Tuesday, September 02, 2008

The South (Part I)

Welcome Back to the South

I lived in the South many years ago, have just moved back and am reliving some discoveries I found when I lived here years ago. First and foremost is that most everything is easy to understand and intentionally uncomplicated to the point of obscurity. The people here are simpler. And by that I don’t mean dumber, just simpler. If a girl wants to look pretty she puts on heavy makeup and makes her hair as big as it can be. If a guy wants to talk to someone about his new truck, he will find somewhere very public, like a grocery store, and stand next to it until someone stops to ask him about it - which someone invariably does. Plus, they have an annoying habit of constantly stating what it is that you’re doing as a question. It’s an uncomplicated place. Think the 1950s with less racism and better technology.
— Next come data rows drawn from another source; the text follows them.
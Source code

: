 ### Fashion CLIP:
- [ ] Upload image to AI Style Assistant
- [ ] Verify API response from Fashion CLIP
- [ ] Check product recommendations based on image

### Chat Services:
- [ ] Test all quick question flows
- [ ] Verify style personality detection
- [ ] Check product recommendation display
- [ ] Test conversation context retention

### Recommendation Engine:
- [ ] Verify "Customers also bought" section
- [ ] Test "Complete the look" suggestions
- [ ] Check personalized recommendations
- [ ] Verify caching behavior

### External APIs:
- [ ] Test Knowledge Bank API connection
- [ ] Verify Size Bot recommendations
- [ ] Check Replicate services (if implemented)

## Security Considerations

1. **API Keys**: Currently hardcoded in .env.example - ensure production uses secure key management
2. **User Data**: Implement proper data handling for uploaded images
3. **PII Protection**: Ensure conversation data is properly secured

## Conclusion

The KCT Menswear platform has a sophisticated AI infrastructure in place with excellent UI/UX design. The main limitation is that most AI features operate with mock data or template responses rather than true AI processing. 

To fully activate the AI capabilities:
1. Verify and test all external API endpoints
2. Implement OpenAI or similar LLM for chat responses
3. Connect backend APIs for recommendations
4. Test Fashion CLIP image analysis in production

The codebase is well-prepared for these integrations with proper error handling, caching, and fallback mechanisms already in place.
What I don’t remember from my years living here previously is the overwhelming peacocking that is so prevalent. To me, when you go out of your way to show the world something that you have just acquired, you are telling people that it is something nicer than you are used to having. Whether it’s a new cellphone, a shiny car, or money, nothing says that it’s something you’re not used to having like showing it off. When it comes to finances, this is known as being nouveau riche (literally, “newly rich”).

Now I know that these people shouldn’t have any bearing on my life. Lowered Hummers with chrome rims or t-shirts that cost more than laptops really amuse me. And I love when people have tricked themselves out with the latest horrible fashions or have gone completely over the top to look either trashy or expensive (usually the same). I am forever pointing out the ridiculously obscene to friends and family. But it is the sheer abundance of these people in the South that is amazing.

My hope over the next couple months of living here is to teach random Southerners the fine art of subtly. I do not know when it will happen, but I will make sure that I explain exactly why they look ridiculous and how to be a bit deeper than they really are. Barring that, I will mock them relentlessly while feeling jealous of their ability to be so easily pleased.